Tomarchio: 98% of marketers cite that they use location data as part of their toolkit. However, the use cases are becoming more complex
and sophisticated now, compared to years prior.
The way businesses think about location data has evolved toward measurement and analysis. Examples of analytic use cases
include measuring the impact of advertising campaigns by overlaying a campaign’s target audience with store visitors, or measuring changes in foot traffic as a campaign unfolds.
Where previously the use cases for location data focused on geo-fencing, couponing and proximity promotions, today’s efforts are moving higher up the value chain to derive deeper
insights from customer behavior….
And instead of trying to reach consumers at the moment when they cross a threshold into an advertiser’s location, modern campaigns
focus on reengaging infrequent visitors, finding new customers to win market share, or rewarding loyal ones.
Weisler: Does location data vary, generally speaking,
depending on the supplier? If so, how can a marketer know which source is best for them?
Tomarchio: Location data, whether it is first or third-party, can vary by
quality, granularity and scale. When evaluating which source is best for them, marketers must first consider how they will be using the data, what they expect from data partners, and whether it is
obtained in a privacy-compliant way.
Fifty-three percent of respondents said accuracy of data is a top concern. Another consideration is how the data will be provided
— such as within a dashboard, summary or just raw, aggregated data.
Weisler: What are the opportunities in using location data?

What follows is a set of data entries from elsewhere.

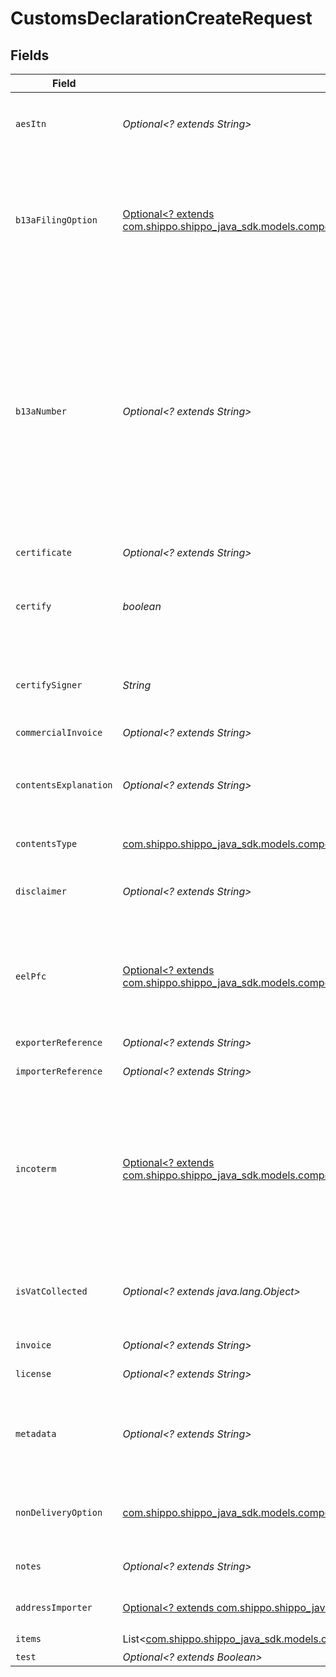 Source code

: # CustomsDeclarationCreateRequest


## Fields

| Field                                                                                                                                                                                                                                                                                                                         | Type                                                                                                                                                                                                                                                                                                                          | Required                                                                                                                                                                                                                                                                                                                      | Description                                                                                                                                                                                                                                                                                                                   | Example                                                                                                                                                                                                                                                                                                                       |
| ----------------------------------------------------------------------------------------------------------------------------------------------------------------------------------------------------------------------------------------------------------------------------------------------------------------------------- | ----------------------------------------------------------------------------------------------------------------------------------------------------------------------------------------------------------------------------------------------------------------------------------------------------------------------------- | ----------------------------------------------------------------------------------------------------------------------------------------------------------------------------------------------------------------------------------------------------------------------------------------------------------------------------- | ----------------------------------------------------------------------------------------------------------------------------------------------------------------------------------------------------------------------------------------------------------------------------------------------------------------------------- | ----------------------------------------------------------------------------------------------------------------------------------------------------------------------------------------------------------------------------------------------------------------------------------------------------------------------------- |
| `aesItn`                                                                                                                                                                                                                                                                                                                      | *Optional<? extends String>*                                                                                                                                                                                                                                                                                                  | :heavy_minus_sign:                                                                                                                                                                                                                                                                                                            | **required if eel_pfc is `AES_ITN`**<br><br/>AES / ITN reference of the shipment.                                                                                                                                                                                                                                             |                                                                                                                                                                                                                                                                                                                               |
| `b13aFilingOption`                                                                                                                                                                                                                                                                                                            | [Optional<? extends com.shippo.shippo_java_sdk.models.components.CustomsDeclarationB13AFilingOptionEnum>](../../models/components/CustomsDeclarationB13AFilingOptionEnum.md)                                                                                                                                                  | :heavy_minus_sign:                                                                                                                                                                                                                                                                                                            | B13A Option details are obtained by filing a B13A Canada Export Declaration via the Canadian Export Reporting System (CERS). <br/><a href="https://www.cbsa-asfc.gc.ca/services/export/guide-eng.html" target="_blank" rel="noopener noreferrer"> More information on reporting commercial exports from Canada. </a>          |                                                                                                                                                                                                                                                                                                                               |
| `b13aNumber`                                                                                                                                                                                                                                                                                                                  | *Optional<? extends String>*                                                                                                                                                                                                                                                                                                  | :heavy_minus_sign:                                                                                                                                                                                                                                                                                                            | **must be provided if and only if b13a_filing_option is provided**<br><br/>Represents:<br> the Proof of Report (POR) Number when b13a_filing_option is `FILED_ELECTRONICALLY`;<br> <br/>the Summary ID Number when b13a_filing_option is `SUMMARY_REPORTING`;<br> <br/>or the Exemption Number when b13a_filing_option is `NOT_REQUIRED`. |                                                                                                                                                                                                                                                                                                                               |
| `certificate`                                                                                                                                                                                                                                                                                                                 | *Optional<? extends String>*                                                                                                                                                                                                                                                                                                  | :heavy_minus_sign:                                                                                                                                                                                                                                                                                                            | Certificate reference of the shipment.                                                                                                                                                                                                                                                                                        |                                                                                                                                                                                                                                                                                                                               |
| `certify`                                                                                                                                                                                                                                                                                                                     | *boolean*                                                                                                                                                                                                                                                                                                                     | :heavy_check_mark:                                                                                                                                                                                                                                                                                                            | Expresses that the certify_signer has provided all information of this customs declaration truthfully.                                                                                                                                                                                                                        | true                                                                                                                                                                                                                                                                                                                          |
| `certifySigner`                                                                                                                                                                                                                                                                                                               | *String*                                                                                                                                                                                                                                                                                                                      | :heavy_check_mark:                                                                                                                                                                                                                                                                                                            | Name of the person who created the customs declaration and is responsible for the validity of all <br/>information provided.                                                                                                                                                                                                  | Shawn Ippotle                                                                                                                                                                                                                                                                                                                 |
| `commercialInvoice`                                                                                                                                                                                                                                                                                                           | *Optional<? extends String>*                                                                                                                                                                                                                                                                                                  | :heavy_minus_sign:                                                                                                                                                                                                                                                                                                            | N/A                                                                                                                                                                                                                                                                                                                           |                                                                                                                                                                                                                                                                                                                               |
| `contentsExplanation`                                                                                                                                                                                                                                                                                                         | *Optional<? extends String>*                                                                                                                                                                                                                                                                                                  | :heavy_minus_sign:                                                                                                                                                                                                                                                                                                            | **required if contents_type is `OTHER`**<br><br/>Explanation of the type of goods of the shipment.                                                                                                                                                                                                                            | T-Shirt purchase                                                                                                                                                                                                                                                                                                              |
| `contentsType`                                                                                                                                                                                                                                                                                                                | [com.shippo.shippo_java_sdk.models.components.CustomsDeclarationContentsTypeEnum](../../models/components/CustomsDeclarationContentsTypeEnum.md)                                                                                                                                                                              | :heavy_check_mark:                                                                                                                                                                                                                                                                                                            | Type of goods of the shipment.                                                                                                                                                                                                                                                                                                | MERCHANDISE                                                                                                                                                                                                                                                                                                                   |
| `disclaimer`                                                                                                                                                                                                                                                                                                                  | *Optional<? extends String>*                                                                                                                                                                                                                                                                                                  | :heavy_minus_sign:                                                                                                                                                                                                                                                                                                            | Disclaimer for the shipment and customs information that have been provided.                                                                                                                                                                                                                                                  |                                                                                                                                                                                                                                                                                                                               |
| `eelPfc`                                                                                                                                                                                                                                                                                                                      | [Optional<? extends com.shippo.shippo_java_sdk.models.components.CustomsDeclarationEelPfcEnum>](../../models/components/CustomsDeclarationEelPfcEnum.md)                                                                                                                                                                      | :heavy_minus_sign:                                                                                                                                                                                                                                                                                                            | EEL / PFC type of the shipment. For most shipments from the US to CA, `NOEEI_30_36` is applicable; for most <br/>other shipments from the US, `NOEEI_30_37_a` is applicable.                                                                                                                                                  | NOEEI_30_37_a                                                                                                                                                                                                                                                                                                                 |
| `exporterReference`                                                                                                                                                                                                                                                                                                           | *Optional<? extends String>*                                                                                                                                                                                                                                                                                                  | :heavy_minus_sign:                                                                                                                                                                                                                                                                                                            | Exporter reference of an export shipment.                                                                                                                                                                                                                                                                                     |                                                                                                                                                                                                                                                                                                                               |
| `importerReference`                                                                                                                                                                                                                                                                                                           | *Optional<? extends String>*                                                                                                                                                                                                                                                                                                  | :heavy_minus_sign:                                                                                                                                                                                                                                                                                                            | Importer reference of an import shipment.                                                                                                                                                                                                                                                                                     |                                                                                                                                                                                                                                                                                                                               |
| `incoterm`                                                                                                                                                                                                                                                                                                                    | [Optional<? extends com.shippo.shippo_java_sdk.models.components.CustomsDeclarationIncotermEnum>](../../models/components/CustomsDeclarationIncotermEnum.md)                                                                                                                                                                  | :heavy_minus_sign:                                                                                                                                                                                                                                                                                                            | The incoterm reference of the shipment. FCA is available for DHL Express and FedEx only. <br/>eDAP is available for DPD UK only. DAP is available for DHL Express and DPD UK.<br/>If expecting DAP for other carriers, please use DDU.                                                                                        | DDP                                                                                                                                                                                                                                                                                                                           |
| `isVatCollected`                                                                                                                                                                                                                                                                                                              | *Optional<? extends java.lang.Object>*                                                                                                                                                                                                                                                                                        | :heavy_minus_sign:                                                                                                                                                                                                                                                                                                            | Indicates whether the shipment's destination VAT has been collected. May be required for some destinations.                                                                                                                                                                                                                   |                                                                                                                                                                                                                                                                                                                               |
| `invoice`                                                                                                                                                                                                                                                                                                                     | *Optional<? extends String>*                                                                                                                                                                                                                                                                                                  | :heavy_minus_sign:                                                                                                                                                                                                                                                                                                            | Invoice reference of the shipment.                                                                                                                                                                                                                                                                                            | #123123                                                                                                                                                                                                                                                                                                                       |
| `license`                                                                                                                                                                                                                                                                                                                     | *Optional<? extends String>*                                                                                                                                                                                                                                                                                                  | :heavy_minus_sign:                                                                                                                                                                                                                                                                                                            | License reference of the shipment.                                                                                                                                                                                                                                                                                            |                                                                                                                                                                                                                                                                                                                               |
| `metadata`                                                                                                                                                                                                                                                                                                                    | *Optional<? extends String>*                                                                                                                                                                                                                                                                                                  | :heavy_minus_sign:                                                                                                                                                                                                                                                                                                            | A string of up to 100 characters that can be filled with any additional information you <br/>want to attach to the object.                                                                                                                                                                                                    | Order ID #123123                                                                                                                                                                                                                                                                                                              |
| `nonDeliveryOption`                                                                                                                                                                                                                                                                                                           | [com.shippo.shippo_java_sdk.models.components.CustomsDeclarationNonDeliveryOptionEnum](../../models/components/CustomsDeclarationNonDeliveryOptionEnum.md)                                                                                                                                                                    | :heavy_check_mark:                                                                                                                                                                                                                                                                                                            | Indicates how the carrier should proceed in case the shipment can't be delivered.                                                                                                                                                                                                                                             |                                                                                                                                                                                                                                                                                                                               |
| `notes`                                                                                                                                                                                                                                                                                                                       | *Optional<? extends String>*                                                                                                                                                                                                                                                                                                  | :heavy_minus_sign:                                                                                                                                                                                                                                                                                                            | Additional notes to be included in the customs declaration.                                                                                                                                                                                                                                                                   |                                                                                                                                                                                                                                                                                                                               |
| `addressImporter`                                                                                                                                                                                                                                                                                                             | [Optional<? extends com.shippo.shippo_java_sdk.models.components.AddressImporter>](../../models/components/AddressImporter.md)                                                                                                                                                                                                | :heavy_minus_sign:                                                                                                                                                                                                                                                                                                            | Object that represents the address of the importer                                                                                                                                                                                                                                                                            |                                                                                                                                                                                                                                                                                                                               |
| `items`                                                                                                                                                                                                                                                                                                                       | List<[com.shippo.shippo_java_sdk.models.components.CustomsItemCreateRequest](../../models/components/CustomsItemCreateRequest.md)>                                                                                                                                                                                            | :heavy_check_mark:                                                                                                                                                                                                                                                                                                            | N/A                                                                                                                                                                                                                                                                                                                           |                                                                                                                                                                                                                                                                                                                               |
| `test`                                                                                                                                                                                                                                                                                                                        | *Optional<? extends Boolean>*                                                                                                                                                                                                                                                                                                 | :heavy_minus_sign:                                                                                                                                                                                                                                                                                                            | N/A                                                                                                                                                                                                                                                                                                                           | true                                                                                                                                                                                                                                                                                                                          |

Tomarchio: Marketers can understand if a campaign generated incremental visits to store, optimize performance in real time in order to increase ROI, as well as tie visits to
transactions. They can also build audiences based on competitive brand behavior, target customers based on offline behaviors and use location-based insights to segment and enrich their buyer
Weisler: What are the challenges in using location data?
Tomarchio: The main challenges are a result of internal
resources and external stakeholders. For example, 41% of marketers in our study cited the lack of budget as a direct challenge to executing their overall marketing priorities, and 68% cited the lack
of coordination between internal stakeholders as limiting their ability to execute on data.
However, once companies coordinate internally and work to better integrate
location data into their everyday flow of business processes, they are able to derive deeper insights from customer behavior and solve challenging problems like complex attribution, audience creation
and targeting, and analysis of trends of large groups of customers.
Weisler: What were the study’s main takeaways? Any surprises?
Tomarchio: Advertisers are most concerned about the quality of their location data and privacy compliance for all looking to adopt new tech/data (97%). Also, its usage is
increasingly becoming sophisticated, marking a significant pivot in the way businesses are thinking about it.
A big surprise was that a significant chunk of respondents
still consider their companies beginners [in this area] — from 22%-32% depending on the use case.
Weisler: What are the next steps for Cuebiq?
Tomarchio: A big focus for our industry, and therefore Cuebiq, is the concept of incrementality. As networks, publishers and agencies continue to guarantee business outcomes in ad
deals, marketers will need to be able to distinguish between consumers exposed to ads who were already planning to visit vs. those who visited because of exposure to an ad — which is the incremental
effect, driven by ad sensitivity.
Our role is to help marketers segment consumers based on how the campaign impacted their offline behaviors and decrease the cost per incremental
visit, by giving them the ability to best optimize their strategies.
Additionally, as the industry looks to navigate attribution in a post-cookie world, we believe there will be a
rise in the usage of location data as the offline “cookie” and are future-proofing out business to adapt to the ever changing ecosystem in a privacy-compliant way.